== YOUR TASK ==
Copy all records exactly, excluding images.

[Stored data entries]

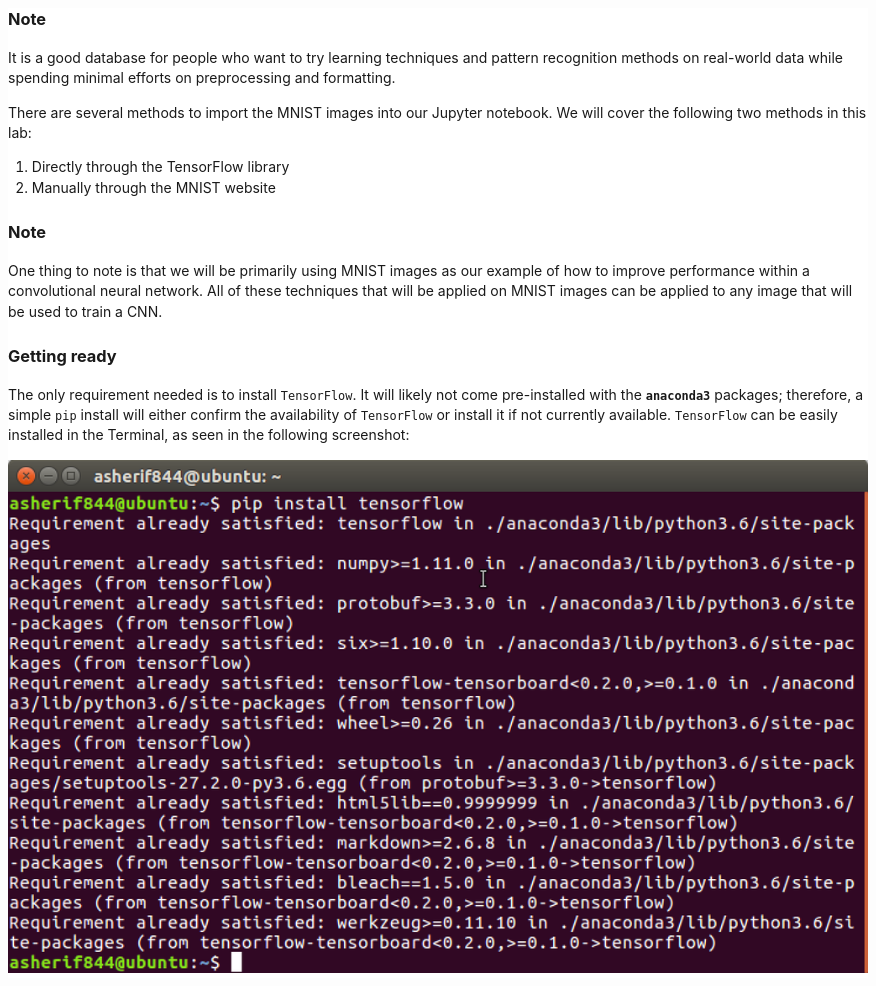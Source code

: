 ### Note

It is a good database for people who want to try learning techniques and
pattern recognition methods on real-world data while spending minimal
efforts on preprocessing and formatting.


There are several methods to import the MNIST images into our Jupyter
notebook. We will cover the following two methods in this lab:

1.  Directly through the TensorFlow library
2.  Manually through the MNIST website



### Note

One thing to note is that we will be primarily using MNIST images as our
example of how to improve performance within a convolutional neural
network. All of these techniques that will be applied on MNIST images
can be applied to any image that will be used to train a CNN.

### Getting ready

The only requirement needed is to install `TensorFlow`. It
will likely not come pre-installed with the **`anaconda3`** packages;
therefore, a simple `pip` install will either confirm the
availability of `TensorFlow` or install it if not currently
available. `TensorFlow` can be easily installed in the
Terminal, as seen in the following screenshot:


![](./images/a06b42fa-9afe-44d6-b249-0ebc63178c77.png)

== SOLUTION BELOW ==
Source code

: ### Note

It is a good database for people who want to try learning techniques and
pattern recognition methods on real-world data while spending minimal
efforts on preprocessing and formatting.


There are several methods to import the MNIST images into our Jupyter
notebook. We will cover the following two methods in this lab:

1.  Directly through the TensorFlow library
2.  Manually through the MNIST website



### Note

One thing to note is that we will be primarily using MNIST images as our
example of how to improve performance within a convolutional neural
network. All of these techniques that will be applied on MNIST images
can be applied to any image that will be used to train a CNN.

### Getting ready

The only requirement needed is to install `TensorFlow`. It
will likely not come pre-installed with the **`anaconda3`** packages;
therefore, a simple `pip` install will either confirm the
availability of `TensorFlow` or install it if not currently
available. `TensorFlow` can be easily installed in the
Terminal, as seen in the following screenshot:


![](./images/a06b42fa-9afe-44d6-b249-0ebc63178c77.png)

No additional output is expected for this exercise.